In The Lean Startup, author Eric Reis emphasizes the distinction between actionable data and vanity metrics. The latter appeals to your ego (total clients served, total dollars earned this year), whereas the former helps you make better judgments and decisions in managing the business side of your law office. Vanity metrics are easily manipulated and often don’t correlate to the numbers that really matter - the actionable data. 1 This data includes metrics such as active clients, engagement, and other key indicators of a company’s or product’s status.
How do these concepts apply in the setting of a law office?
Like any other business, running a successful law office involves maximizing profit (revenue in excess of costs). For most attorneys, revenue derives from one and only one task: representing clients. In general, there are only a few ways that lawyers generate revenue from client representations - hourly billing, contingency fees, flat-rate billing, and sometimes differing combinations of these. In all of these cases, the key input is attorney time. Even in a contingency practice, lawyers are always seeking to maximize the return on their time - there are only so many hours that a lawyer can work in a year. Constantly spending long hours on cases with a low effective hourly return is a recipe for going out of business. The trick is figuring out how to keep one’s effective hourly rate as high as possible, or in larger law offices, how to increase total hours worked while keeping effective rates at the highest level possible. In most modern law offices, lawyers spend a good portion of their day in a CRM or law office practice management software - a good product of either type will provide a feature for tracking important actionable data for your firm.

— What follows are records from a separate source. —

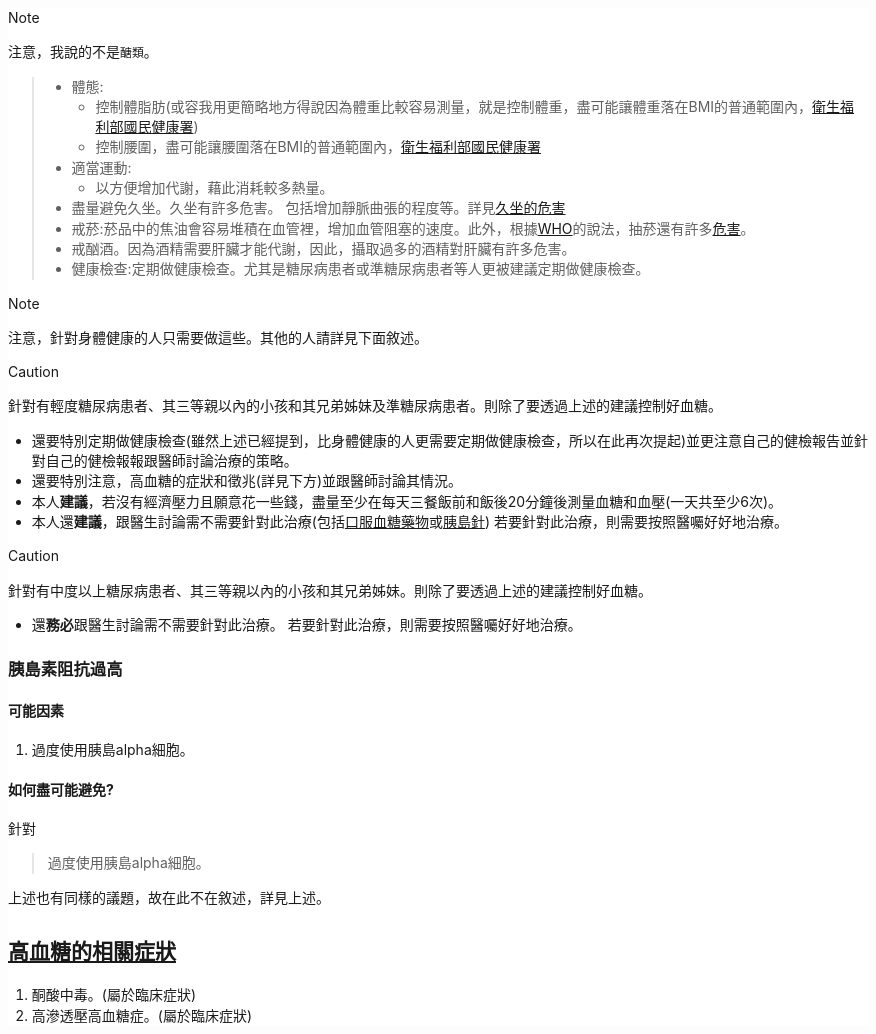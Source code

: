 > [!NOTE]
> 注意，我說的不是`醣類`。

>    + 體態:
>      - 控制體脂肪(或容我用更簡略地方得說因為體重比較容易測量，就是控制體重，盡可能讓體重落在BMI的普通範圍內，[衛生福利部國民健康署](https://www.hpa.gov.tw/Pages/Detail.aspx?nodeid=542&pid=9737))
>      - 控制腰圍，盡可能讓腰圍落在BMI的普通範圍內，[衛生福利部國民健康署](https://www.hpa.gov.tw/Pages/Detail.aspx?nodeid=542&pid=9737)
>    + 適當運動:
>      - 以方便增加代謝，藉此消耗較多熱量。
>    + 盡量避免久坐。久坐有許多危害。 包括增加靜脈曲張的程度等。詳見[久坐的危害](https://www.commonhealth.com.tw/article/66899)
>    + 戒菸:菸品中的焦油會容易堆積在血管裡，增加血管阻塞的速度。此外，根據[WHO](https://www.who.int/)的說法，抽菸還有許多[危害](https://www.who.int/multi-media/details/mpower--warn-about-the-dangers-of-tobacco)。
>    + 戒酗酒。因為酒精需要肝臟才能代謝，因此，攝取過多的酒精對肝臟有許多危害。
>    + 健康檢查:定期做健康檢查。尤其是糖尿病患者或準糖尿病患者等人更被建議定期做健康檢查。

> [!NOTE]
> 注意，針對身體健康的人只需要做這些。其他的人請詳見下面敘述。

> [!CAUTION]
> 針對有輕度糖尿病患者、其三等親以內的小孩和其兄弟姊妹及準糖尿病患者。則除了要透過上述的建議控制好血糖。
> + 還要特別定期做健康檢查(雖然上述已經提到，比身體健康的人更需要定期做健康檢查，所以在此再次提起)並更注意自己的健檢報告並針對自己的健檢報報跟醫師討論治療的策略。
> + 還要特別注意，高血糖的症狀和徵兆(詳見下方)並跟醫師討論其情況。
> + 本人**建議**，若沒有經濟壓力且願意花一些錢，盡量至少在每天三餐飯前和飯後20分鐘後測量血糖和血壓(一天共至少6次)。
> + 本人還**建議**，跟醫生討論需不需要針對此治療(包括[口服血糖藥物](https://www.shh.org.tw/page/PharmDetail.aspx?seq_no=P1017)或[胰島針](https://www.tmuh.org.tw/UploadFile/files/%E8%97%A5%E5%8A%91%E9%83%A8/%E7%94%A8%E8%97%A5%E8%AB%AE%E8%A9%A2%E4%B8%AD%E5%BF%83-%E8%A1%9B%E6%95%99%E5%96%AE%E5%BC%B5/202211/%E5%A4%96%E7%94%A8%E9%87%9D%E5%8A%91/9029-Tresiba%E8%AB%BE%E8%83%B0%E4%BF%9D%2C%20Ryzodeg%E8%AB%BE%E8%83%B0%E5%BE%B7%E8%83%B0%E5%B3%B6%E7%B4%A0%E6%B3%A8%E5%B0%84%E7%AD%86(FlexTouch).pdf))
>   若要針對此治療，則需要按照醫囑好好地治療。

> [!CAUTION]
> 針對有中度以上糖尿病患者、其三等親以內的小孩和其兄弟姊妹。則除了要透過上述的建議控制好血糖。
> + 還**務必**跟醫生討論需不需要針對此治療。
>   若要針對此治療，則需要按照醫囑好好地治療。


<a name="-7"></a>
### 胰島素阻抗過高
<a name="-8"></a>
#### 可能因素
1. 過度使用胰島alpha細胞。

<a name="-9"></a>
#### 如何盡可能避免?
針對

> 過度使用胰島alpha細胞。

上述也有同樣的議題，故在此不在敘述，詳見上述。

<a name="-10"></a>
## [高血糖的相關症狀](https://www.commonhealth.com.tw/article/88003)
1. 酮酸中毒。(屬於臨床症狀)
2. 高滲透壓高血糖症。(屬於臨床症狀)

What kind of actionable data should law offices be considering? One actionable data metric that’s always valuable is marketing data. There are numerous ways that law offices get clients, and it’s almost always worth measuring their costs and their effectiveness. To do so, a firm should use its CRM or practice management tool to track the method by which it acquired each client. For example, a law office can group clients into sources such as online paid advertising, referrals from other attorneys, clients who attended talks given by lawyers in the firm, or clients who discovered the law office through free training materials. Each of these marketing channels bears both an out-of-pocket cost and an opportunity cost. The trick is to apply resources to the channels with the highest value in comparison to their cost and to get the best value for the next dollar spent. The trick is also to look at all the data, and not just the vanity metrics.

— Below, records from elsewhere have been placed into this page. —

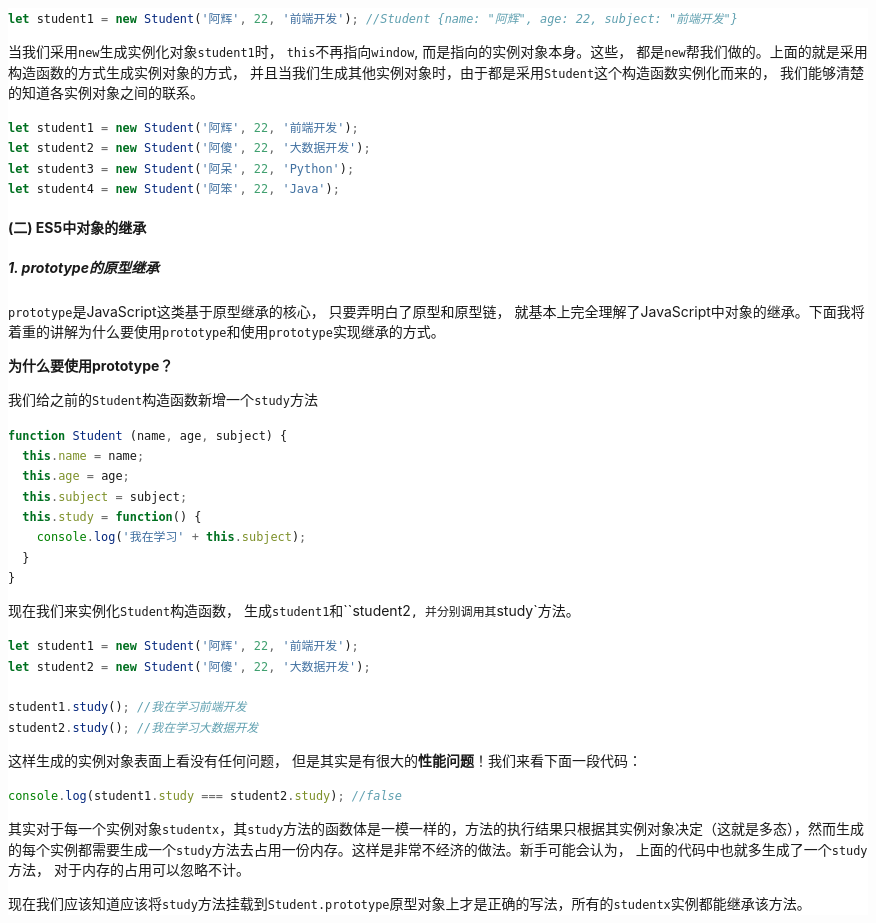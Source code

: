 

```javascript
let student1 = new Student('阿辉', 22, '前端开发'); //Student {name: "阿辉", age: 22, subject: "前端开发"}
```

当我们采用`new`生成实例化对象`student1`时， `this`不再指向`window`, 而是指向的实例对象本身。这些， 都是`new`帮我们做的。上面的就是采用构造函数的方式生成实例对象的方式， 并且当我们生成其他实例对象时，由于都是采用`Student`这个构造函数实例化而来的， 我们能够清楚的知道各实例对象之间的联系。

```javascript
let student1 = new Student('阿辉', 22, '前端开发');
let student2 = new Student('阿傻', 22, '大数据开发');
let student3 = new Student('阿呆', 22, 'Python');
let student4 = new Student('阿笨', 22, 'Java');
```

#### **(二) ES5中对象的继承**

##### **1. prototype的原型继承**

`prototype`是JavaScript这类基于原型继承的核心， 只要弄明白了原型和原型链， 就基本上完全理解了JavaScript中对象的继承。下面我将着重的讲解为什么要使用`prototype`和使用`prototype`实现继承的方式。

**为什么要使用prototype？**

我们给之前的`Student`构造函数新增一个`study`方法



```jsx
function Student (name, age, subject) {
  this.name = name;
  this.age = age; 
  this.subject = subject;
  this.study = function() {
    console.log('我在学习' + this.subject);
  }
}
```

现在我们来实例化`Student`构造函数， 生成`student1`和``student2`, 并分别调用其`study`方法。

```javascript
let student1 = new Student('阿辉', 22, '前端开发');
let student2 = new Student('阿傻', 22, '大数据开发');

student1.study(); //我在学习前端开发
student2.study(); //我在学习大数据开发
```

这样生成的实例对象表面上看没有任何问题， 但是其实是有很大的**性能问题**！我们来看下面一段代码：

```javascript
console.log(student1.study === student2.study); //false
```

其实对于每一个实例对象`studentx`，其`study`方法的函数体是一模一样的，方法的执行结果只根据其实例对象决定（这就是多态），然而生成的每个实例都需要生成一个`study`方法去占用一份内存。这样是非常不经济的做法。新手可能会认为， 上面的代码中也就多生成了一个`study`方法， 对于内存的占用可以忽略不计。

现在我们应该知道应该将`study`方法挂载到`Student.prototype`原型对象上才是正确的写法，所有的`studentx`实例都能继承该方法。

In this example, only the surface metrics are being examined:
Channel | Cost | Revenue | Net |
Pay-per-click | $10,000 | $200,000 | $190,000 |
Radio advertising | $50,000 | $250,000 | $200,000 |
Presentations & Articles | $30,000 | $100,000 | $70,000 |
This data could be read as suggesting that radio advertising is the most valuable marketing channel and therefore more resources should be directed towards it. But this conclusion isn’t necessarily correct because the key factor is a rate rather than a constant. To get the most out of the data, a few other data points should be added:
Channel | Total Cost | Clients Acquired | Cost per Client | Total Revenue | Average Revenue per Client | Net |
Pay-per-click | $10,000 | 1,000 | $10 | $200,000 | $200 | $190,000 |
Radio advertising | $50,000 | 750 | $66.67 | $250,000 | $333.34 | $200,000 |
Presentations & Articles | $30,000 | 2,500 | $12 | $100,000 | $40 | $70,000 |
In reviewing the data, it still looks as though the best ROI is on radio advertising, so that is a great place to start. However, it is important to bear in mind that it might not be true that doubling the amount spent on radio advertising would result in doubling the revenue obtained from that source. In fact, for a variety of reasons, one source could be exhausted and little, if any, revenue might flow from pouring more money into it. In order to determine the best way to spend the next $5,000 on marketing, experimentation is necessary. To do so, you can add a few thousand to one category and measure the result as best as possible. This takes time but is worth the effort. The results could show that, starting from $10,000, an additional $1 spent on pay-per-click advertising will result in $20 of additional revenue, whereas $1 more spent on presentations will only generate $2 of revenue. By examining all of the data, more informed decisions about spending can be made, thereby increasing revenue.
Similar techniques can be applied to any data that a law office can measure, such as profitability by case type, quality of revenue, employee productivity, and optimizing other revenue generating processes. For example, in looking at the profit margins and quality of revenue for each case type, it may become clear that shifting focus away from one practice area and increasing focus on another would significantly increase your margins. In examining the cost paid to a vendor for video depositions, it might be discovered a significant amount would be saved by spending the money upfront to purchase a camera and record it without the use of an outside vendor. By measuring data rigorously and applying some simple economics to business decisions, a law office can increase its performance dramatically.